> _Task statement_
Each record here should be printed again exactly; please leave its pictures out.

** Supplied material follows **

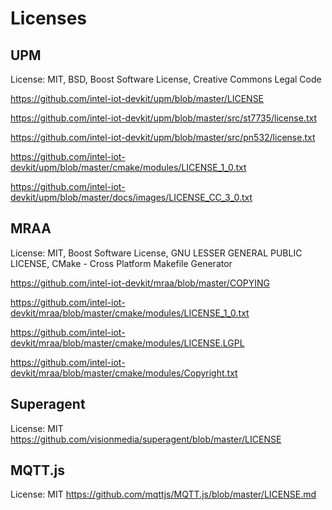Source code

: # Licenses

## UPM
License: MIT, BSD, Boost Software License, Creative Commons Legal Code

https://github.com/intel-iot-devkit/upm/blob/master/LICENSE

https://github.com/intel-iot-devkit/upm/blob/master/src/st7735/license.txt

https://github.com/intel-iot-devkit/upm/blob/master/src/pn532/license.txt

https://github.com/intel-iot-devkit/upm/blob/master/cmake/modules/LICENSE_1_0.txt

https://github.com/intel-iot-devkit/upm/blob/master/docs/images/LICENSE_CC_3_0.txt

## MRAA
License: MIT, Boost Software License, GNU LESSER GENERAL PUBLIC LICENSE, CMake - Cross Platform Makefile Generator

https://github.com/intel-iot-devkit/mraa/blob/master/COPYING

https://github.com/intel-iot-devkit/mraa/blob/master/cmake/modules/LICENSE_1_0.txt

https://github.com/intel-iot-devkit/mraa/blob/master/cmake/modules/LICENSE.LGPL

https://github.com/intel-iot-devkit/mraa/blob/master/cmake/modules/Copyright.txt

## Superagent
License: MIT
https://github.com/visionmedia/superagent/blob/master/LICENSE

## MQTT.js
License: MIT
https://github.com/mqttjs/MQTT.js/blob/master/LICENSE.md
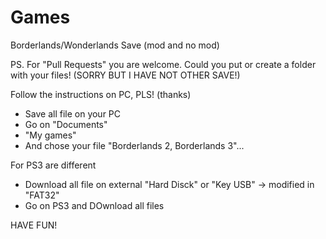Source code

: # Games
Borderlands/Wonderlands Save (mod and no mod)

PS. For "Pull Requests" you are welcome. Could you put or create a folder with your files! (SORRY BUT I HAVE NOT OTHER SAVE!)

Follow the instructions on PC, PLS! (thanks)
- Save all file on your PC
- Go on "Documents"
- "My games"
- And chose your file "Borderlands 2, Borderlands 3"...

For PS3 are different
- Download all file on external "Hard Disck" or "Key USB" -> modified in "FAT32"
- Go on PS3 and DOwnload all files

HAVE FUN!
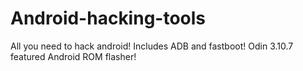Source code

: # Android-hacking-tools
All you need to hack android!
Includes ADB and fastboot!
Odin 3.10.7 featured
Android ROM flasher!
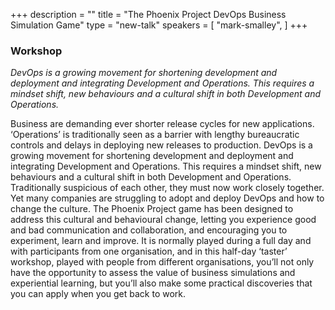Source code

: +++
description = ""
title = "The Phoenix Project DevOps Business Simulation Game"
type = "new-talk"
speakers = [
        "mark-smalley",
]
+++
<h3>Workshop</h3>

<p><em>DevOps is a growing movement for shortening development and deployment and integrating Development and Operations. This requires a mindset shift, new behaviours and a cultural shift in both Development and Operations.</em></p>

<p>Business are demanding ever shorter release cycles for new applications. ‘Operations’ is traditionally seen as a barrier with lengthy bureaucratic controls and delays in deploying new releases to production. DevOps is a growing movement for shortening development and deployment and integrating Development and Operations. This requires a mindset shift, new behaviours and a cultural shift in both Development and Operations. Traditionally suspicious of each other, they must now work closely together. Yet many companies are struggling to adopt and deploy DevOps and how to change the culture.
The Phoenix Project game has been designed to address this cultural and behavioural change, letting you experience good and bad communication and collaboration, and encouraging you to experiment, learn and improve. It is normally played during a full day and with participants from one organisation, and in this half-day ‘taster’ workshop, played with people from different organisations, you’ll not only have the opportunity to assess the value of business simulations and experiential learning, but you’ll also make some practical discoveries that you can apply when you get back to work.</p>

** End of Supplied material **

> _Written answer_
Source code

: # Licenses

## UPM
License: MIT, BSD, Boost Software License, Creative Commons Legal Code

https://github.com/intel-iot-devkit/upm/blob/master/LICENSE

https://github.com/intel-iot-devkit/upm/blob/master/src/st7735/license.txt

https://github.com/intel-iot-devkit/upm/blob/master/src/pn532/license.txt

https://github.com/intel-iot-devkit/upm/blob/master/cmake/modules/LICENSE_1_0.txt

https://github.com/intel-iot-devkit/upm/blob/master/docs/images/LICENSE_CC_3_0.txt

## MRAA
License: MIT, Boost Software License, GNU LESSER GENERAL PUBLIC LICENSE, CMake - Cross Platform Makefile Generator

https://github.com/intel-iot-devkit/mraa/blob/master/COPYING

https://github.com/intel-iot-devkit/mraa/blob/master/cmake/modules/LICENSE_1_0.txt

https://github.com/intel-iot-devkit/mraa/blob/master/cmake/modules/LICENSE.LGPL

https://github.com/intel-iot-devkit/mraa/blob/master/cmake/modules/Copyright.txt

## Superagent
License: MIT
https://github.com/visionmedia/superagent/blob/master/LICENSE

## MQTT.js
License: MIT
https://github.com/mqttjs/MQTT.js/blob/master/LICENSE.md
Source code

: # Games
Borderlands/Wonderlands Save (mod and no mod)

PS. For "Pull Requests" you are welcome. Could you put or create a folder with your files! (SORRY BUT I HAVE NOT OTHER SAVE!)

Follow the instructions on PC, PLS! (thanks)
- Save all file on your PC
- Go on "Documents"
- "My games"
- And chose your file "Borderlands 2, Borderlands 3"...

For PS3 are different
- Download all file on external "Hard Disck" or "Key USB" -> modified in "FAT32"
- Go on PS3 and DOwnload all files

HAVE FUN!
Source code

: # Android-hacking-tools
All you need to hack android!
Includes ADB and fastboot!
Odin 3.10.7 featured
Android ROM flasher!
Source code

: +++
description = ""
title = "The Phoenix Project DevOps Business Simulation Game"
type = "new-talk"
speakers = [
        "mark-smalley",
]
+++
<h3>Workshop</h3>

<p><em>DevOps is a growing movement for shortening development and deployment and integrating Development and Operations. This requires a mindset shift, new behaviours and a cultural shift in both Development and Operations.</em></p>

<p>Business are demanding ever shorter release cycles for new applications. ‘Operations’ is traditionally seen as a barrier with lengthy bureaucratic controls and delays in deploying new releases to production. DevOps is a growing movement for shortening development and deployment and integrating Development and Operations. This requires a mindset shift, new behaviours and a cultural shift in both Development and Operations. Traditionally suspicious of each other, they must now work closely together. Yet many companies are struggling to adopt and deploy DevOps and how to change the culture.
The Phoenix Project game has been designed to address this cultural and behavioural change, letting you experience good and bad communication and collaboration, and encouraging you to experiment, learn and improve. It is normally played during a full day and with participants from one organisation, and in this half-day ‘taster’ workshop, played with people from different organisations, you’ll not only have the opportunity to assess the value of business simulations and experiential learning, but you’ll also make some practical discoveries that you can apply when you get back to work.</p>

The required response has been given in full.